Choosing tyres feels harder than it should, mostly because the jargon gets in the way of a simple decision. Taken in order, it is five steps, and the first one does most of the work.
Step 1: Get the size right
Everything starts with the size, because a tyre that does not fit is not a choice at all. The figure, something like 205/55 R16 91V, sets the width, profile, rim size, load index and speed rating. It is found on the sidewall or in the driver's door-shut, and reading what it means takes a minute.
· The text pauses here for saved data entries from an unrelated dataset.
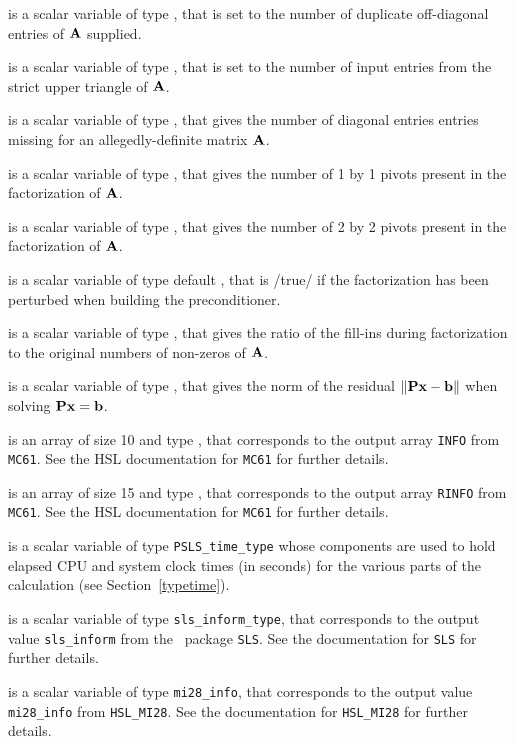 \documentclass{galahad}
\newcommand{\packagename}{PSLS}
\begin{document}
\begin{description}
 is a scalar variable of type \integer,
that is set to the number of duplicate off-diagonal entries of ${\mathbf{A}}$ supplied.

 is a scalar variable of type \integer,
that is set to the number of input entries from the strict upper triangle
of ${\mathbf{A}}$.

 is a scalar variable of type \integer,
that gives the number of diagonal entries entries missing for an
allegedly-definite matrix ${\mathbf{A}}$.

 is a scalar variable of type \integer,
that gives the number of 1 by 1 pivots present in the factorization
of ${\mathbf{A}}$.

 is a scalar variable of type \integer,
that gives the number of 2 by 2 pivots present in the factorization
of ${\mathbf{A}}$.

 is a scalar variable of type default \logical,
that is /true/ if the factorization has been perturbed when building the
preconditioner.

 is a scalar variable of type \realdp,
that gives the ratio of the fill-ins during factorization to the
original numbers of non-zeros of ${\mathbf{A}}$.

 is a scalar variable of type \realdp,
that gives the norm of the residual $\|{\mathbf{P}} {\mathbf{x}} - {\mathbf{b}}\|$
when solving ${\mathbf{P}} {\mathbf{x}} = {\mathbf{b}}$.

 is an array of size 10 and type \integer,
that corresponds to the output array {\tt INFO}
from {\tt MC61}. See the HSL documentation for {\tt MC61} for further
details.

 is an array of size 15 and type \realdp,
that corresponds to the output array {\tt RINFO}
from {\tt MC61}. See the HSL documentation for {\tt MC61} for further
details.

 is a scalar variable of type {\tt \packagename\_time\_type}
whose components are used to hold elapsed CPU and system clock times
(in seconds) for the various parts of the calculation
(see Section~\ref{typetime}).

 is a scalar variable of type {\tt sls\_inform\_type},
that corresponds to the output value {\tt sls\_inform} from the \libraryname\ 
package {\tt SLS}. See the documentation for {\tt SLS} for further details.

 is a scalar variable of type {\tt mi28\_info},
that corresponds to the output value {\tt mi28\_info}
from {\tt HSL\_MI28}. See the documentation for {\tt HSL\_MI28} for further
details.

\end{description}
\end{document}
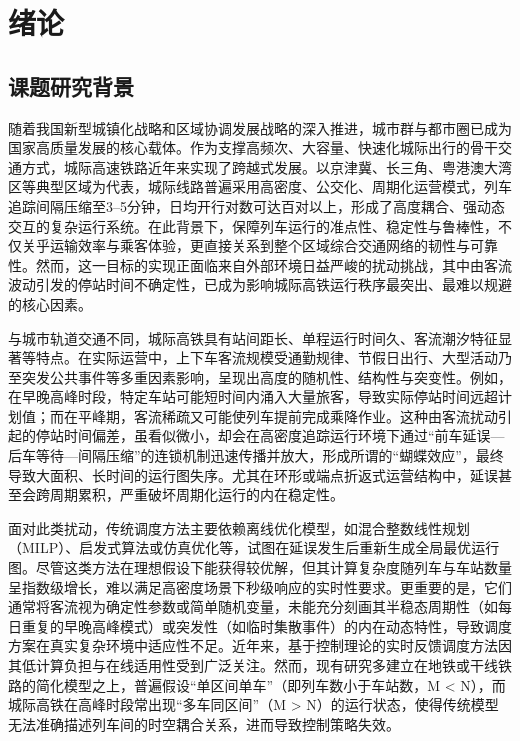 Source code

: \chapter{绪论}\label{chap:introduction}
\setcounter{algorithm}{0} %
\hypersetup{
    citecolor=black, %
    linkcolor=black,   %
    urlcolor=black %
}


\section{课题研究背景}
随着我国新型城镇化战略和区域协调发展战略的深入推进，城市群与都市圈已成为国家高质量发展的核心载体。作为支撑高频次、大容量、快速化城际出行的骨干交通方式，城际高速铁路近年来实现了跨越式发展。以京津冀、长三角、粤港澳大湾区等典型区域为代表，城际线路普遍采用高密度、公交化、周期化运营模式，列车追踪间隔压缩至3–5分钟，日均开行对数可达百对以上，形成了高度耦合、强动态交互的复杂运行系统。在此背景下，保障列车运行的准点性、稳定性与鲁棒性，不仅关乎运输效率与乘客体验，更直接关系到整个区域综合交通网络的韧性与可靠性。然而，这一目标的实现正面临来自外部环境日益严峻的扰动挑战，其中由客流波动引发的停站时间不确定性，已成为影响城际高铁运行秩序最突出、最难以规避的核心因素\cite{wang2021,zhang2021train,zhang2023multistage}。

与城市轨道交通不同，城际高铁具有站间距长、单程运行时间久、客流潮汐特征显著等特点。在实际运营中，上下车客流规模受通勤规律、节假日出行、大型活动乃至突发公共事件等多重因素影响，呈现出高度的随机性、结构性与突变性\cite{yu2023distributed}。例如，在早晚高峰时段，特定车站可能短时间内涌入大量旅客，导致实际停站时间远超计划值；而在平峰期，客流稀疏又可能使列车提前完成乘降作业。这种由客流扰动引起的停站时间偏差，虽看似微小，却会在高密度追踪运行环境下通过“前车延误—后车等待—间隔压缩”的连锁机制迅速传播并放大，形成所谓的“蝴蝶效应”，最终导致大面积、长时间的运行图失序。尤其在环形或端点折返式运营结构中，延误甚至会跨周期累积，严重破坏周期化运行的内在稳定性\cite{tiong2023analyzing,yun2009decision}。

面对此类扰动，传统调度方法主要依赖离线优化模型，如混合整数线性规划（MILP）、启发式算法或仿真优化等，试图在延误发生后重新生成全局最优运行图。尽管这类方法在理想假设下能获得较优解，但其计算复杂度随列车与车站数量呈指数级增长，难以满足高密度场景下秒级响应的实时性要求。更重要的是，它们通常将客流视为确定性参数或简单随机变量，未能充分刻画其半稳态周期性（如每日重复的早晚高峰模式）或突发性（如临时集散事件）的内在动态特性，导致调度方案在真实复杂环境中适应性不足。近年来，基于控制理论的实时反馈调度方法因其低计算负担与在线适用性受到广泛关注\cite{DIAS201698,Stankovic2001,Walsh2001,Stankovic1999,SHOBRYS2002149}。然而，现有研究多建立在地铁或干线铁路的简化模型之上，普遍假设“单区间单车”（即列车数小于车站数，M < N），而城际高铁在高峰时段常出现“多车同区间”（M > N）的运行状态，使得传统模型无法准确描述列车间的时空耦合关系，进而导致控制策略失效。

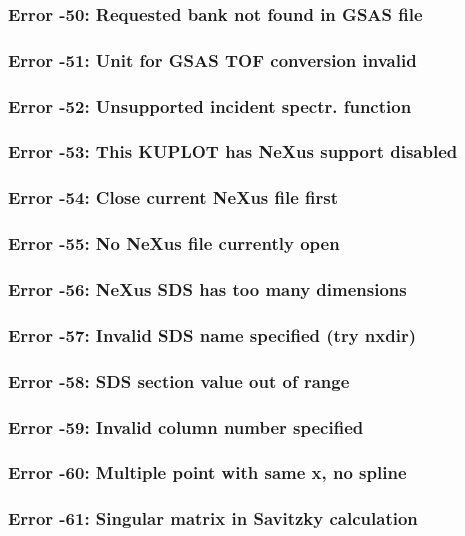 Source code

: \subsubsection{Error -50: Requested bank not found in GSAS file}
\subsubsection{Error -51: Unit for GSAS TOF conversion invalid}
\subsubsection{Error -52: Unsupported incident spectr. function}
\subsubsection{Error -53: This KUPLOT has NeXus support disabled}
\subsubsection{Error -54: Close current NeXus file first}
\subsubsection{Error -55: No NeXus file currently open}
\subsubsection{Error -56: NeXus SDS has too many dimensions}
\subsubsection{Error -57: Invalid SDS name specified (try nxdir)}
\subsubsection{Error -58: SDS section value out of range}
\subsubsection{Error -59: Invalid column number specified}
\subsubsection{Error -60: Multiple point with same x, no spline}
\subsubsection{Error -61: Singular matrix in Savitzky calculation}
\par
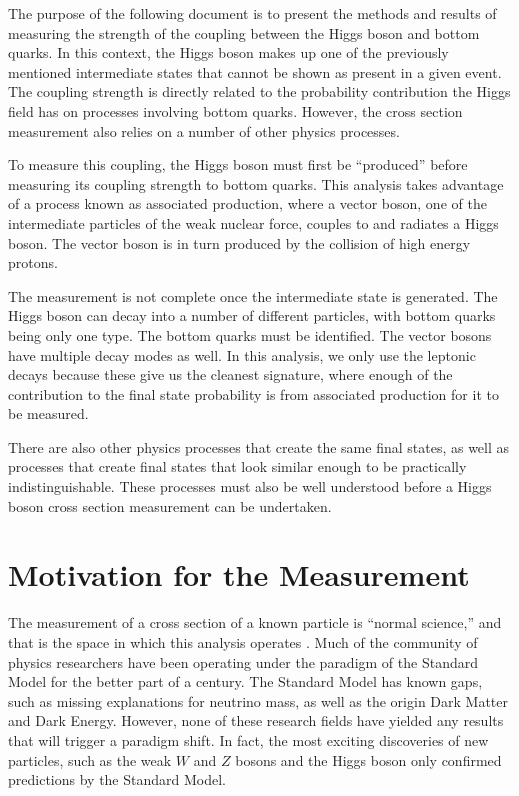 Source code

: The purpose of the following document is to present the methods and results
of measuring the strength of the coupling between the Higgs boson and bottom quarks.
In this context, the Higgs boson makes up one of the previously mentioned
intermediate states that cannot be shown as present in a given event.
The coupling strength is directly related to the probability contribution
the Higgs field has on processes involving bottom quarks.
However, the cross section measurement also relies on a number of other physics processes.

To measure this coupling, the Higgs boson must first be ``produced''
before measuring its coupling strength to bottom quarks.
This analysis takes advantage of a process known as associated production,
where a vector boson, one of the intermediate particles of the weak nuclear force,
couples to and radiates a Higgs boson.
The vector boson is in turn produced by the collision of high energy protons.

The measurement is not complete once the intermediate state is generated.
The Higgs boson can decay into a number of different particles,
with bottom quarks being only one type.
The bottom quarks must be identified.
The vector bosons have multiple decay modes as well.
In this analysis, we only use the leptonic decays because
these give us the cleanest signature,
where enough of the contribution to the final state probability
is from associated production for it to be measured.

There are also other physics processes that create the same final states,
as well as processes that create final states that look similar enough
to be practically indistinguishable.
These processes must also be well understood before a Higgs boson cross section measurement
can be undertaken.

\section{Motivation for the Measurement}

The measurement of a cross section of a known particle is ``normal science,''
and that is the space in which this analysis operates \cite{Kuhn:1970}.
Much of the community of physics researchers have been operating under the paradigm
of the Standard Model for the better part of a century.
The Standard Model has known gaps,
such as missing explanations for neutrino mass,
as well as the origin Dark Matter and Dark Energy.
However, none of these research fields have yielded any results
that will trigger a paradigm shift.
In fact, the most exciting discoveries of new particles,
such as the weak $W$ \cite{PhysRevLett.50.1738} and $Z$ \cite{dau1983ua1}
bosons and the Higgs boson \cite{Chatrchyan_2012,PhysRevD.86.032003} only confirmed
predictions by the Standard Model.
The rule: match the size exactly, and match or exceed the load index and speed rating the car maker specifies. The quickest route is a registration search, which pulls the correct size for the exact car. It is the lookup behind tyre-buying sites like Tyres.co.uk: enter the plate and the right options come up, with no sidewall-reading at all.
Step 2: Pick the season
Next, the type for the climate and use:
- Summer tyres for the best dry and warm-wet grip, ideal for mild driving most of the year
- Winter tyres for genuine cold, ice and snow, marked with the three-peak snowflake
- All-season tyres as the year-round compromise, carrying the snowflake for light winter use
For most UK drivers a quality summer or all-season tyre suits; only those in genuinely snowy areas, or driving in Europe's winter-tyre countries, need a dedicated winter set.
Step 3: Set the quality tier
Then the budget question, premium, mid-range or budget. This is the biggest price lever, and the differences between the tiers are real: braking distances, wear life and noise all track with the tier. The right answer depends on mileage and priorities, not just the sticker price.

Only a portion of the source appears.